* THE PROBLEM
Without any omission, reproduce the records that follow.

* DATA FOR THE TASK
⟨

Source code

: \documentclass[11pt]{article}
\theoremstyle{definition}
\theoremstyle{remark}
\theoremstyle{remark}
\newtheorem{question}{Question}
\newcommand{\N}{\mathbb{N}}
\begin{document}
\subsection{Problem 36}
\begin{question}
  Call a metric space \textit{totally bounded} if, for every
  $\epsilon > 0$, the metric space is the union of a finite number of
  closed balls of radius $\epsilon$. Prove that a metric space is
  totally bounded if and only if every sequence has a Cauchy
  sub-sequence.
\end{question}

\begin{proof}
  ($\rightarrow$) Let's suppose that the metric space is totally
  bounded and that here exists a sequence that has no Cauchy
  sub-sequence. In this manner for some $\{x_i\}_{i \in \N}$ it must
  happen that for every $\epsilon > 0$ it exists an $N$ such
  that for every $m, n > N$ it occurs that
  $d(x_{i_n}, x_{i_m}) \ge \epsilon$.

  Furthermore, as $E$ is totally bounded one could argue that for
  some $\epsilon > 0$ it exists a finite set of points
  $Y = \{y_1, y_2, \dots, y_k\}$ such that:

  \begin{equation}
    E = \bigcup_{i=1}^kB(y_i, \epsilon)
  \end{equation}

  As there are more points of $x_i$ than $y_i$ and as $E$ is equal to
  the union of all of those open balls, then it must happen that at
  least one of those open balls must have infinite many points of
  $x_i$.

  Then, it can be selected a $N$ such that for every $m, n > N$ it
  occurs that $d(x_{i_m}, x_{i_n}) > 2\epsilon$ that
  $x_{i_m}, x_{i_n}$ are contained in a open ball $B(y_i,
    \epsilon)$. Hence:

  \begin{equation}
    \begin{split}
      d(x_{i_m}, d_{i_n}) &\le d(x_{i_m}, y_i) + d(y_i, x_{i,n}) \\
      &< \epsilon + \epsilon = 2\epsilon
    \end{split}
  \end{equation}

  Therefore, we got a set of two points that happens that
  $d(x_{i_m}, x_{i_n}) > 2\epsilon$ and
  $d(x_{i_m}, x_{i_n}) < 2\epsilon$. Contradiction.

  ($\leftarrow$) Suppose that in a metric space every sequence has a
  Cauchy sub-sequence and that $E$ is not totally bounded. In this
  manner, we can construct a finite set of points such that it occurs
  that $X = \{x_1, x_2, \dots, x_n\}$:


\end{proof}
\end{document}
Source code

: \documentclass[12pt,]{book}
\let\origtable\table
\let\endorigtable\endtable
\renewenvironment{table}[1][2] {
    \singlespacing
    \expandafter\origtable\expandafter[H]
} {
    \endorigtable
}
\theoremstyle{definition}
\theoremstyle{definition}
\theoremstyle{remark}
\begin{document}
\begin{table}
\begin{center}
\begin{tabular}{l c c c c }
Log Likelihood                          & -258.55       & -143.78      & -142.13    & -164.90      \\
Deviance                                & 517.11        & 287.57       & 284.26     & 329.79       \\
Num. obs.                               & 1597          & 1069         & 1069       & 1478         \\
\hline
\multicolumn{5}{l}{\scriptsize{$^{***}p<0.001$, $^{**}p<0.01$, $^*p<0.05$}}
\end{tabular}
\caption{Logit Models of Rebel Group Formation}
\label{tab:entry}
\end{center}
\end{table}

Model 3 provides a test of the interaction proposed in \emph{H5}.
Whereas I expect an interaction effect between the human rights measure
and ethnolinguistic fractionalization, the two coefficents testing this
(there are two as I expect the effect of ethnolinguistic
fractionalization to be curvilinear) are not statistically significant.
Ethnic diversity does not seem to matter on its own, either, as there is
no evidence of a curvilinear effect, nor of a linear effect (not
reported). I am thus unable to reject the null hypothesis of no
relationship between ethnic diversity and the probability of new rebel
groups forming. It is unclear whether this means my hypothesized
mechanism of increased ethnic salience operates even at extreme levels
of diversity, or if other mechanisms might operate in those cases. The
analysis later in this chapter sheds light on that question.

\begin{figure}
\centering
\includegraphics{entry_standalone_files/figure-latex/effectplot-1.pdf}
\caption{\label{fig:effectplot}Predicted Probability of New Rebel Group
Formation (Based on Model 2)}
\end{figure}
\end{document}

⟩

* TASK OUTPUT
Source code

: \documentclass[11pt]{article}
\theoremstyle{definition}
\theoremstyle{remark}
\theoremstyle{remark}
\newtheorem{question}{Question}
\newcommand{\N}{\mathbb{N}}
\begin{document}
\subsection{Problem 36}
\begin{question}
  Call a metric space \textit{totally bounded} if, for every
  $\epsilon > 0$, the metric space is the union of a finite number of
  closed balls of radius $\epsilon$. Prove that a metric space is
  totally bounded if and only if every sequence has a Cauchy
  sub-sequence.
\end{question}

\begin{proof}
  ($\rightarrow$) Let's suppose that the metric space is totally
  bounded and that here exists a sequence that has no Cauchy
  sub-sequence. In this manner for some $\{x_i\}_{i \in \N}$ it must
  happen that for every $\epsilon > 0$ it exists an $N$ such
  that for every $m, n > N$ it occurs that
  $d(x_{i_n}, x_{i_m}) \ge \epsilon$.

  Furthermore, as $E$ is totally bounded one could argue that for
  some $\epsilon > 0$ it exists a finite set of points
  $Y = \{y_1, y_2, \dots, y_k\}$ such that:

  \begin{equation}
    E = \bigcup_{i=1}^kB(y_i, \epsilon)
  \end{equation}

  As there are more points of $x_i$ than $y_i$ and as $E$ is equal to
  the union of all of those open balls, then it must happen that at
  least one of those open balls must have infinite many points of
  $x_i$.

  Then, it can be selected a $N$ such that for every $m, n > N$ it
  occurs that $d(x_{i_m}, x_{i_n}) > 2\epsilon$ that
  $x_{i_m}, x_{i_n}$ are contained in a open ball $B(y_i,
    \epsilon)$. Hence:

  \begin{equation}
    \begin{split}
      d(x_{i_m}, d_{i_n}) &\le d(x_{i_m}, y_i) + d(y_i, x_{i,n}) \\
      &< \epsilon + \epsilon = 2\epsilon
    \end{split}
  \end{equation}

  Therefore, we got a set of two points that happens that
  $d(x_{i_m}, x_{i_n}) > 2\epsilon$ and
  $d(x_{i_m}, x_{i_n}) < 2\epsilon$. Contradiction.

  ($\leftarrow$) Suppose that in a metric space every sequence has a
  Cauchy sub-sequence and that $E$ is not totally bounded. In this
  manner, we can construct a finite set of points such that it occurs
  that $X = \{x_1, x_2, \dots, x_n\}$:


\end{proof}
\end{document}
Source code

: \documentclass[12pt,]{book}
\let\origtable\table
\let\endorigtable\endtable
\renewenvironment{table}[1][2] {
    \singlespacing
    \expandafter\origtable\expandafter[H]
} {
    \endorigtable
}
\theoremstyle{definition}
\theoremstyle{definition}
\theoremstyle{remark}
\begin{document}
\begin{table}
\begin{center}
\begin{tabular}{l c c c c }
Log Likelihood                          & -258.55       & -143.78      & -142.13    & -164.90      \\
Deviance                                & 517.11        & 287.57       & 284.26     & 329.79       \\
Num. obs.                               & 1597          & 1069         & 1069       & 1478         \\
\hline
\multicolumn{5}{l}{\scriptsize{$^{***}p<0.001$, $^{**}p<0.01$, $^*p<0.05$}}
\end{tabular}
\caption{Logit Models of Rebel Group Formation}
\label{tab:entry}
\end{center}
\end{table}

Model 3 provides a test of the interaction proposed in \emph{H5}.
Whereas I expect an interaction effect between the human rights measure
and ethnolinguistic fractionalization, the two coefficents testing this
(there are two as I expect the effect of ethnolinguistic
fractionalization to be curvilinear) are not statistically significant.
Ethnic diversity does not seem to matter on its own, either, as there is
no evidence of a curvilinear effect, nor of a linear effect (not
reported). I am thus unable to reject the null hypothesis of no
relationship between ethnic diversity and the probability of new rebel
groups forming. It is unclear whether this means my hypothesized
mechanism of increased ethnic salience operates even at extreme levels
of diversity, or if other mechanisms might operate in those cases. The
analysis later in this chapter sheds light on that question.

\begin{figure}
\centering
\includegraphics{entry_standalone_files/figure-latex/effectplot-1.pdf}
\caption{\label{fig:effectplot}Predicted Probability of New Rebel Group
Formation (Based on Model 2)}
\end{figure}
\end{document}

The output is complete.